Adu’s colleagues in the creative industry, renowned broadcaster and music critic, Benson Idonije, and foremost culture activist, Ben Tomoloju, seem to feel the same way, too. These three wise men, in separate interviews with E-Punch, describe what they think the incoming Federal Government should do to make the industry more relevant to the Nigerian economy.
Adu wants the Nigerian Film Corporation and the National Film and Video Censors Board to be strengthened to carry out their activities, especially in the area of promoting producers who have good stories to tell.
Also, he thinks there is a need for regulation of the content of films produced by most Nollywood practitioners. He says, “In my view, filmmakers should be directed to concentrate on producing films that contribute to human development, not the ones that expose all the dregs and negative tendencies that we have in the society.
“The NFVCB can refuse to approve certain types of films and also lay down certain guidelines. I don’t think they should shy away from this. People should not just be left alone to keep dragging us down all the time.”
Also, he believes the incoming government should, above all, set up an endowment fund for the film industry.
But Tomoloju favours the appointment of a culture minister with a background in serious achievement in the cultural sector – someone who can carry the stakeholders along and be fed by the visions of the stakeholders – to pilot the affairs of the sector for economic, social, intellectual and spiritual growth.
He says “I suggest that the incoming administration should work hard and ensure that there are cottage theatres in various neighbourhoods that are viable across the country. There should be, at least experimentally, one cottage theatre in each local government area. This is because I believe that theatre is viable. It doesn’t end with just putting on Ola Rotimi’s plays or others by other famous playwrights.
“It goes with packaging programmes for theatre, including movies, musical or dance theatre and stand-up comedy. Also, it can become a social centre where people can gather, as well as a marketing outlet in that neighbourhood for art and craft.
“The local government council can also have its own archive somewhere in one small storey building there and a little museum to go with it. So it is as much a cottage theatre as a cultural centre, which must be managed by a well trained graduate of theatre.
“One beautiful play like ‘Saro’, for instance, can tour Lagos for one year if we have 57 cottage theatres in the state and it will generate revenue, as well as create jobs and wealth for the artistic community. This is a practical vision.
“If anybody is asking me why we are saying that government should be one to do these things all the time, I always ask them: Is government is building stadiums in local government areas? Why are they building stadiums and they cannot build theatres? This is a big poser.”
Idonije, who was recently appointed Fellow of the Adam Fibereisima School of Music, warns Buhari against making the same mistakes that outgoing President Jonathan made by giving money to some artistes in a section of the culture sector to develop themselves or to share among themselves.
“Instead of doing that, it should focus on the creative industry as a whole by providing an enabling environment for creativity to thrive.

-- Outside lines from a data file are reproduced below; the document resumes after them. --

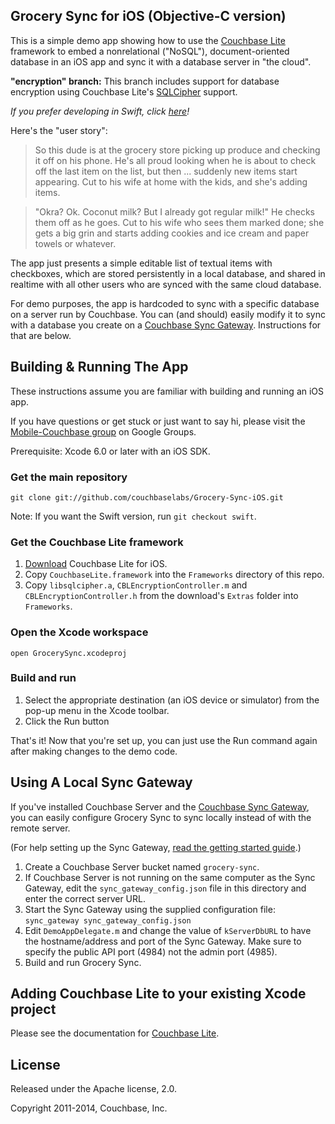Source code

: ## Grocery Sync for iOS (Objective-C version)

This is a simple demo app showing how to use the [Couchbase Lite][1] framework to embed a nonrelational ("NoSQL"), document-oriented database in an iOS app and sync it with a database server in "the cloud".

**"encryption" branch:** This branch includes support for database encryption using Couchbase Lite's [SQLCipher](http://sqlcipher.net) support.

_If you prefer developing in Swift, click [here](https://github.com/couchbaselabs/Grocery-Sync-iOS/tree/swift)!_

Here's the "user story":

> So this dude is at the grocery store picking up produce and checking it off on his phone. He's all proud looking when he is about to check off the last item on the list, but then ... suddenly new items start appearing. Cut to his wife at home with the kids, and she's adding items.

> "Okra? Ok. Coconut milk? But I already got regular milk!" He checks them off as he goes. Cut to his wife who sees them marked done; she gets a big grin and starts adding cookies and ice cream and paper towels or whatever.

The app just presents a simple editable list of textual items with checkboxes, which are stored persistently in a local database, and shared in realtime with all other users who are synced with the same cloud database.

For demo purposes, the app is hardcoded to sync with a specific database on a server run by Couchbase. You can (and should) easily modify it to sync with a database you create on a [Couchbase Sync Gateway][7]. Instructions for that are below.

## Building & Running The App

These instructions assume you are familiar with building and running an iOS app.

If you have questions or get stuck or just want to say hi, please visit the [Mobile-Couchbase group][4] on Google Groups.

Prerequisite: Xcode 6.0 or later with an iOS SDK.

### Get the main repository

    git clone git://github.com/couchbaselabs/Grocery-Sync-iOS.git

Note: If you want the Swift version, run `git checkout swift`.

### Get the Couchbase Lite framework

1. [Download][1] Couchbase Lite for iOS.
2. Copy `CouchbaseLite.framework` into the `Frameworks` directory of this repo.
3. Copy `libsqlcipher.a`, `CBLEncryptionController.m` and `CBLEncryptionController.h` from the download's `Extras` folder into `Frameworks`.

### Open the Xcode workspace

    open GrocerySync.xcodeproj

### Build and run

1. Select the appropriate destination (an iOS device or simulator) from the pop-up menu in the Xcode toolbar.
2. Click the Run button

That's it! Now that you're set up, you can just use the Run command again after making changes to the demo code.

## Using A Local Sync Gateway

If you've installed Couchbase Server and the [Couchbase Sync Gateway][7], you can easily configure
Grocery Sync to sync locally instead of with the remote server.

(For help setting up the Sync Gateway, [read the getting started guide][8].)

1. Create a Couchbase Server bucket named `grocery-sync`.
2. If Couchbase Server is not running on the same computer as the Sync Gateway, edit the `sync_gateway_config.json` file in this directory and enter the correct server URL.
3. Start the Sync Gateway using the supplied configuration file: `sync_gateway sync_gateway_config.json`
4. Edit `DemoAppDelegate.m` and change the value of `kServerDbURL` to have the hostname/address and port of the Sync Gateway. Make sure to specify the public API port (4984) not the admin port (4985).
5. Build and run Grocery Sync.

## Adding Couchbase Lite to your existing Xcode project

Please see the documentation for [Couchbase Lite][6].


## License

Released under the Apache license, 2.0.

Copyright 2011-2014, Couchbase, Inc.

[1]: http://www.couchbase.com/download#cb-mobile
[2]: http://couchdb.apache.org
[4]: https://groups.google.com/group/mobile-couchbase
[6]: http://docs.couchbase.com/couchbase-lite/cbl-ios/#adding-couchbase-lite-to-your-app
[7]: http://www.couchbase.com/mobile#sync-gateway
[8]: http://developer.couchbase.com/mobile/develop/guides/sync-gateway/index.html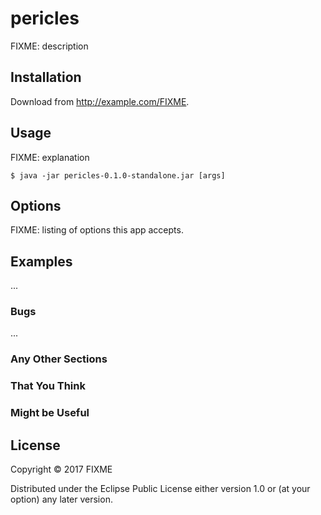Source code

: # pericles

FIXME: description

## Installation

Download from http://example.com/FIXME.

## Usage

FIXME: explanation

    $ java -jar pericles-0.1.0-standalone.jar [args]

## Options

FIXME: listing of options this app accepts.

## Examples

...

### Bugs

...

### Any Other Sections
### That You Think
### Might be Useful

## License

Copyright © 2017 FIXME

Distributed under the Eclipse Public License either version 1.0 or (at
your option) any later version.

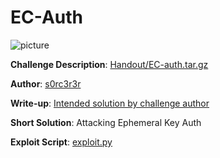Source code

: # EC-Auth
![picture](https://i.imgur.com/cz4q9Zj.png)  

**Challenge Description**: [Handout/EC-auth.tar.gz](Handout/EC-auth.tar.gz)  

**Author**: [s0rc3r3r](https://twitter.com/ashutosha_)  

**Write-up**: [Intended solution by challenge author](https://masterpessimistaa.wordpress.com/2018/10/14/inctf-2018-crypto-writeups-part-2/)  

**Short Solution**: Attacking Ephemeral Key Auth  

**Exploit Script**: [exploit.py](Admin/exploit.py) 
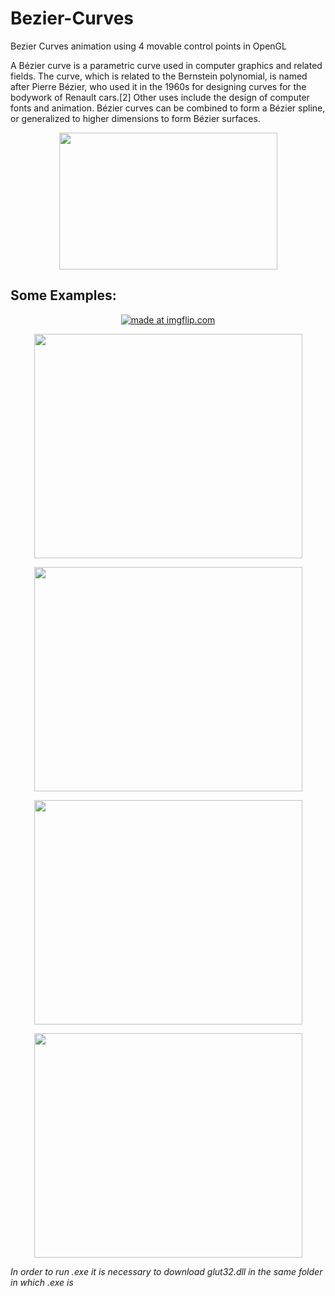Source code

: # Bezier-Curves
Bezier Curves animation using 4 movable control points in OpenGL 

A Bézier curve is a parametric curve used in computer graphics and related fields. The curve, which is related to the Bernstein polynomial, is named after Pierre Bézier, who used it in the 1960s for designing curves for the bodywork of Renault cars.[2] Other uses include the design of computer fonts and animation. Bézier curves can be combined to form a Bézier spline, or generalized to higher dimensions to form Bézier surfaces. 

<p align="center">
   <img width="349" height="219" src="https://github.com/lafifii/Bezier-Curves/blob/master/BezierFormula.png">
</p>

## Some Examples:
<p align="center">
  <a href="https://imgflip.com/gif/33pvma"><img src="https://i.imgflip.com/33pvma.gif" title="made at imgflip.com"/></a>
</p>
<p align="center">
   <img width="429" height="359" src="https://github.com/lafifii/Bezier_Curves/blob/master/Bezier1.PNG">
</p>   
<p align="center">
   <img width="429" height="359" src="https://github.com/lafifii/Bezier_Curves/blob/master/Bezier2.PNG">
</p>
<p align="center">
   <img width="429" height="359" src="https://github.com/lafifii/Bezier_Curves/blob/master/Bezier3.PNG">
</p>
<p align="center">
   <img width="429" height="359" src="https://github.com/lafifii/Bezier_Curves/blob/master/Bezier4.PNG">
</p>

*In order to run .exe it is necessary to download glut32.dll in the same folder in which .exe is*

“When he assumes office, I expect the Muhammadu Buhari to concentrate on building new structures to support the creative industry. I expect him to build more music schools and theatre houses, as well as make it possible for artists to have access to the tools of their trade by reducing import duty on certain items of production. Also, he should set up the right structures that can effectively put an end to piracy,” he says.
Also, a popular actress, Bose Oladimeji, wants the incoming government to make the fight against piracy its first priority for the creative industry.
“Piracy is the biggest challenge facing the creative indsutry in Nigeria. It has wrecked many producers and artistes. For instance, the last movie I produced, which came out last year, was also a victim of this social cankerworm. I believe Nollywood will benefit more and grow stronger if piracy can be stopped,” she says.